## What the task requires
In the listing below, how many lines hold the string "most"? Reply with the number and nothing else.

## The input
=== Begin Enclosure ===

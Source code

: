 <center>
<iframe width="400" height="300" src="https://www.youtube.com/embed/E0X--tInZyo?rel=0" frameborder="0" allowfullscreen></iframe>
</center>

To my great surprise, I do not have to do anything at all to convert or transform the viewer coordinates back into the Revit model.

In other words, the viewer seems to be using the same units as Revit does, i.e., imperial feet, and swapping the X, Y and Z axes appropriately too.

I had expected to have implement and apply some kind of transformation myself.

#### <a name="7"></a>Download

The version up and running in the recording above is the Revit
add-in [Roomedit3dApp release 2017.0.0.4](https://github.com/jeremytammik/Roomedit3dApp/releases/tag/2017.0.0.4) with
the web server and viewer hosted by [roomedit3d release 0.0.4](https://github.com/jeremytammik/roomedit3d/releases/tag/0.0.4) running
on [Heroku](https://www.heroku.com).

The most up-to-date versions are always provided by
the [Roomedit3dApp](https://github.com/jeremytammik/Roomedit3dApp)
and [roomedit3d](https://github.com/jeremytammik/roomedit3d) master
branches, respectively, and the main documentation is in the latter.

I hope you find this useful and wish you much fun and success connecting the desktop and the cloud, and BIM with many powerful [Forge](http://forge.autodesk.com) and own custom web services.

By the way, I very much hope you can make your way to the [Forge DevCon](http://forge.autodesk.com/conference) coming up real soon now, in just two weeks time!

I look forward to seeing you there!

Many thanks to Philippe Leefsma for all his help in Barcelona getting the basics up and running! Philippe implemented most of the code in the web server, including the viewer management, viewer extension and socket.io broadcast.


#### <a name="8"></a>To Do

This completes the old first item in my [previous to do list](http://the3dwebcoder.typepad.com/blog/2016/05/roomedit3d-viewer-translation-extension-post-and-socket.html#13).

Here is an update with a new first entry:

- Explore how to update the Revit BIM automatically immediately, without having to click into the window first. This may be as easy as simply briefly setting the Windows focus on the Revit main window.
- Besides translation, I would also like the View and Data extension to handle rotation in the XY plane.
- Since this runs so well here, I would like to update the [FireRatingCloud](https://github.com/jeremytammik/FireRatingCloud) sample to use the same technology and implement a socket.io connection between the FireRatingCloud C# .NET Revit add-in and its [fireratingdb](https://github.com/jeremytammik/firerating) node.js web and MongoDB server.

=== End Enclosure ===
=== Begin Enclosure ===

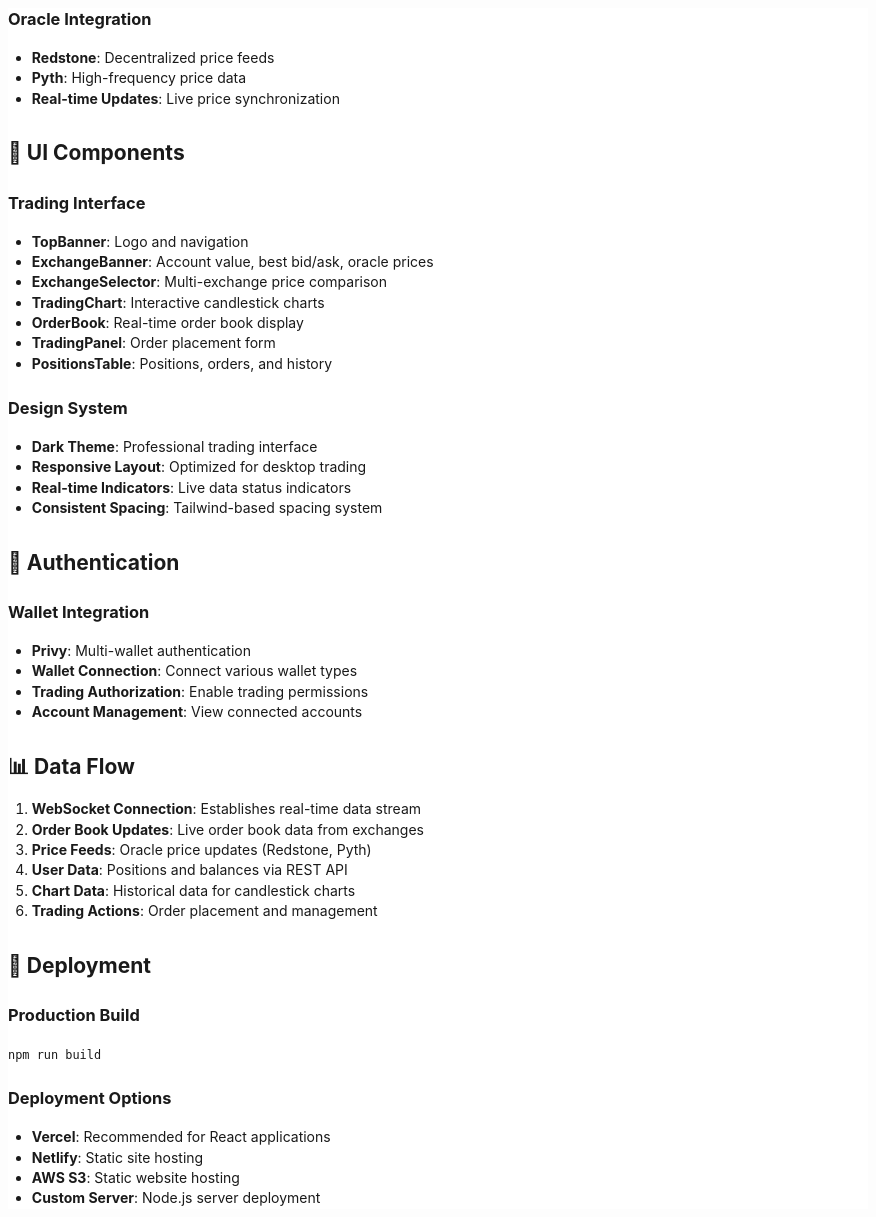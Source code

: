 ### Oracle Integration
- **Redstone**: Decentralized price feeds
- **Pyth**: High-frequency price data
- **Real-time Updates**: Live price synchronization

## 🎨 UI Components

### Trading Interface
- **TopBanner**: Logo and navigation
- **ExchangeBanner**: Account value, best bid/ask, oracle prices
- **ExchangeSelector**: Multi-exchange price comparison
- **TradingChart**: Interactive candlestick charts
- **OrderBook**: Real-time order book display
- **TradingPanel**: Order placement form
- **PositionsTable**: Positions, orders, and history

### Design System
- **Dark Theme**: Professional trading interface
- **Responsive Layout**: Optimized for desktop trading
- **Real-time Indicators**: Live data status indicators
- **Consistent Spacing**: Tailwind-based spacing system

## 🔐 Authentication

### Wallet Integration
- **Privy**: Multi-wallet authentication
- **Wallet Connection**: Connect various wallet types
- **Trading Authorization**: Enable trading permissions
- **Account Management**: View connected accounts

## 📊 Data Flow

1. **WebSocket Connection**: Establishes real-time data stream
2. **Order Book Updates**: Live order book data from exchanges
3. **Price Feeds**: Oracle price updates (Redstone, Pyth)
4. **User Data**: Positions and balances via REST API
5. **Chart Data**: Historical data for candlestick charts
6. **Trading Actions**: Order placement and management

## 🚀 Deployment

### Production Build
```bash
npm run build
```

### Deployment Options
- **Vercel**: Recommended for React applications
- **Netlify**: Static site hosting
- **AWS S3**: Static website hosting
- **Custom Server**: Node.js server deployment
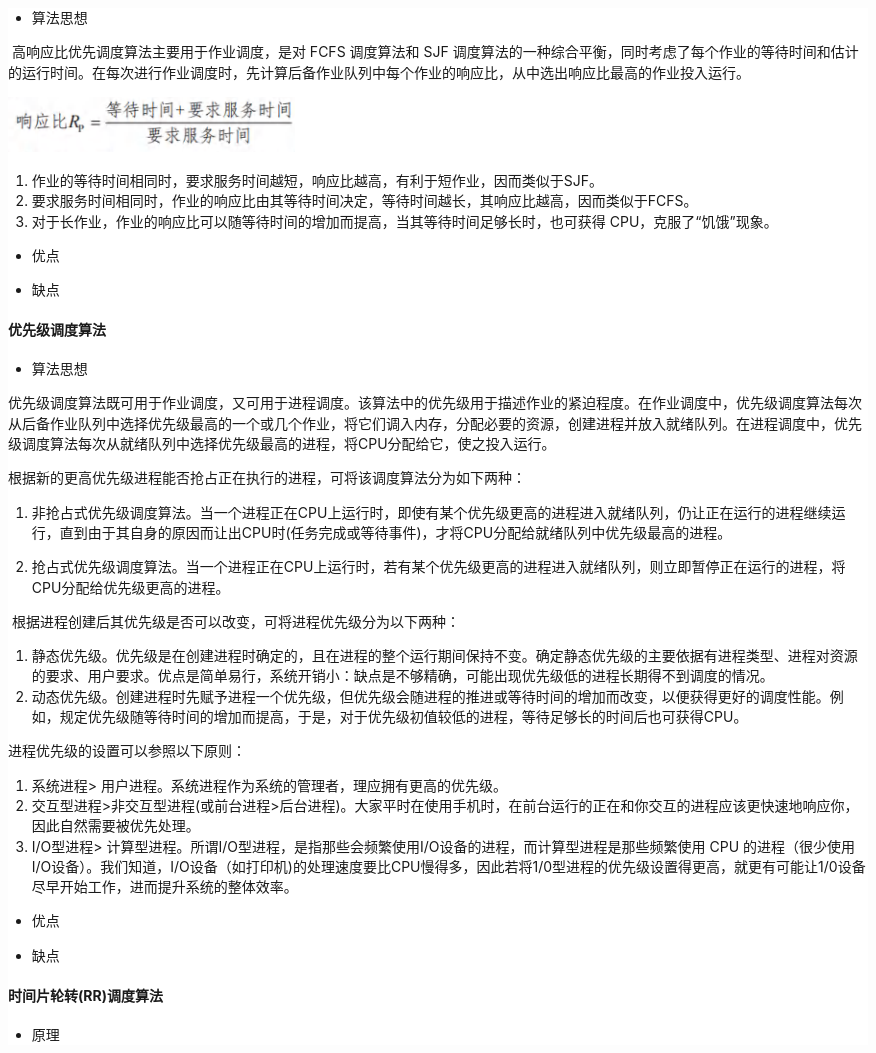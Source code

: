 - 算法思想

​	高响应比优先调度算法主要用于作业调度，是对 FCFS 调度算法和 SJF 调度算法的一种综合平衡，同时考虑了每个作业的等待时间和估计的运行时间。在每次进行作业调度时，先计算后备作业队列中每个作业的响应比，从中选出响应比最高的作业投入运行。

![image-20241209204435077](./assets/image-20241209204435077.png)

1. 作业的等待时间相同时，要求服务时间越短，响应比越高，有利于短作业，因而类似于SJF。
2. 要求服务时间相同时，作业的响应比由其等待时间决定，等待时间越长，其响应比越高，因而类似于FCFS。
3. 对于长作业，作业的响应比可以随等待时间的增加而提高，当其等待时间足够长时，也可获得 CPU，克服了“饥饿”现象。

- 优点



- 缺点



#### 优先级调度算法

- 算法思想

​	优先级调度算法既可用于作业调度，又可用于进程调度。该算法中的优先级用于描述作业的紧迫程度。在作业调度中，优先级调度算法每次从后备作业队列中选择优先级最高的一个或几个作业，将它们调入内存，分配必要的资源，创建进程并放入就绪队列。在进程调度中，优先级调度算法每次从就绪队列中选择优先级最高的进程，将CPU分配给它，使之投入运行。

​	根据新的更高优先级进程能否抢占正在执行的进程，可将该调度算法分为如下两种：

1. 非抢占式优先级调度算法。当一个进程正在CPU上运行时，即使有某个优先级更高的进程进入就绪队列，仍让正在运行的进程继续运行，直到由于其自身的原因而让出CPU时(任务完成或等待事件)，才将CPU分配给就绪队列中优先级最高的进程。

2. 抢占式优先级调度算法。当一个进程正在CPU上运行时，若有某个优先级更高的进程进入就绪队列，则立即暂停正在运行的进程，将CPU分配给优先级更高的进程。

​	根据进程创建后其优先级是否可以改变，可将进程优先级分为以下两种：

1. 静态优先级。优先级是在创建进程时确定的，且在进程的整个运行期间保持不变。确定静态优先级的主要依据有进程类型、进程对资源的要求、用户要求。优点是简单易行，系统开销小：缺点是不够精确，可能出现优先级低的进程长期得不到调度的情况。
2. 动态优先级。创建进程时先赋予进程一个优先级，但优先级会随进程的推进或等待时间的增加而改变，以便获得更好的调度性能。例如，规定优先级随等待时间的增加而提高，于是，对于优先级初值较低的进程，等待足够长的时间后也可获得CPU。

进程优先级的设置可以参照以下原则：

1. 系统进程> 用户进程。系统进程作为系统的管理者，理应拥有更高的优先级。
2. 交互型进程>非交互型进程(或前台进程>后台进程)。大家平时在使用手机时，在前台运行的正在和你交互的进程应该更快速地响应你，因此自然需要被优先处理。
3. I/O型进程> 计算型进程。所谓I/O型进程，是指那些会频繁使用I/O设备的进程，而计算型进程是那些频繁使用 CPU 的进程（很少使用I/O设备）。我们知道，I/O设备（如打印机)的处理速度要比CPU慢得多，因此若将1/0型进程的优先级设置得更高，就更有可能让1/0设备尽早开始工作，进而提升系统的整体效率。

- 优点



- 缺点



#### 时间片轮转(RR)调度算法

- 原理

=== End Enclosure ===

## Result for this exercise
2